From Bloomberg "The California Public Employees' Retirement System, the largest U.S. public pension fund, sued the three major bond-rating companies for $1 billion in losses it said were caused by "wildly inaccurate" risk assessments.

Standard & Poor's, Moody's Investors Service and Fitch Ratings used methods to analyze medium-term notes and commercial paper that were "seriously flawed in conception and incompetently applied," Calpers said in a lawsuit filed July 9 in state court in San Francisco."

I suspect this is not leading simply to a financial penalty so much as a remaking of the damaged ratings business model. Hooray.

And hooray for our system of multiple checks and balances that in the end may bring some measure of justice to an industry at the very heart of this credit disaster.


Pecora 2.0
» Posted by Martin Weil on July 16, 2009

The 1932 Pecora Commission established to investigate the causes of the 1929 stock market crash "uncovered a wide range of abusive practices on the part of banks and bank affiliates... a variety of conflicts of interest such as the underwriting of unsound securities in order to pay off bad bank loans as well as pool operations to support the price of bank stocks. ... As a result of the Pecora Commission's findings, the United States Congress passed the Glass-Steagall Banking Act of 1933 to separate commercial and investment banking, the Securities Act of 1933 to set penalties for filing false information about stock offerings, and the Securities Exchange Act of 1934, which formed the SEC to regulate the stock exchanges" according to Wikipedia

Does anyone really think the Financial Crisis Inquiry Commission announced today, headed by the former Treasurer of the now near bankrupt state of California, Phill Angelides, will come anywhere near this record of achieving investor safety and capital market integrity for the next 50-plus years?

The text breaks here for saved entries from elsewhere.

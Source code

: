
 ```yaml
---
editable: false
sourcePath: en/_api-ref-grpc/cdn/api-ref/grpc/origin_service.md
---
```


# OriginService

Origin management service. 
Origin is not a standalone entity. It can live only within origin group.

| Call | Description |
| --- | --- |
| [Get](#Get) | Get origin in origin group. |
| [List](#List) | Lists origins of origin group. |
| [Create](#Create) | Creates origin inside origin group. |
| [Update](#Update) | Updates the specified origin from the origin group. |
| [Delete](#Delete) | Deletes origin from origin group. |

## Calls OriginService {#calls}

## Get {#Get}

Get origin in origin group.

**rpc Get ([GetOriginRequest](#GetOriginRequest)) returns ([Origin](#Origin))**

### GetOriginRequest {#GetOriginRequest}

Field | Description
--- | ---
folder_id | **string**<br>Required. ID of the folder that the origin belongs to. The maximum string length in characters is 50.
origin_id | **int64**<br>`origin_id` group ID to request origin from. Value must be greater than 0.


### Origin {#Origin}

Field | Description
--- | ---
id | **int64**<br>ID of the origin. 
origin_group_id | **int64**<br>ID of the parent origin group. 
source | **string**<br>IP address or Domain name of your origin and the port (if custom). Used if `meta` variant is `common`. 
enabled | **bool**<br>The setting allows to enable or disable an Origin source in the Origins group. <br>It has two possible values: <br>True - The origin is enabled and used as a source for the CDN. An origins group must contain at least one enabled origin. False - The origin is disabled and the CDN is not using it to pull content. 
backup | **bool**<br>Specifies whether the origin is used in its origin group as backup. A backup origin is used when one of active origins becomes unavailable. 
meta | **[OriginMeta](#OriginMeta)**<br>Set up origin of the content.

Wlliam White - the anti-Greenspan
» Posted by Martin Weil on July 10, 2009
William White predicted the approaching financial crisis years before 2007's subprime meltdown. But central bankers preferred to listen to his great rival Alan Greenspan instead, with devastating consequences for the global economy.

White, until 2007 the chief economist for the Bank for International Settlements (BIS) in Basel, Switzerland, was "The Man Nobody Wanted to Hear."


Going from the exchange floor to the prison yard?
» Posted by Martin Weil on July 09, 2009

Then Wall Street Prison Consultants (I am not making this up) is the place you need to call.

A sample: "Fedtime 101, is a unique SURVIVAL PROGRAM on Federal Prison life, that I designed and put together while serving time behind prison walls. Fedtime 101 provides, direct one-on-one counseling and guidance,to ensure you have a complete understanding of the issues lying ahead of you and your family.... My program's extensive, based on reality, and the personal hands on experience of surviving for ten years at all security levels of the Federal Prison System."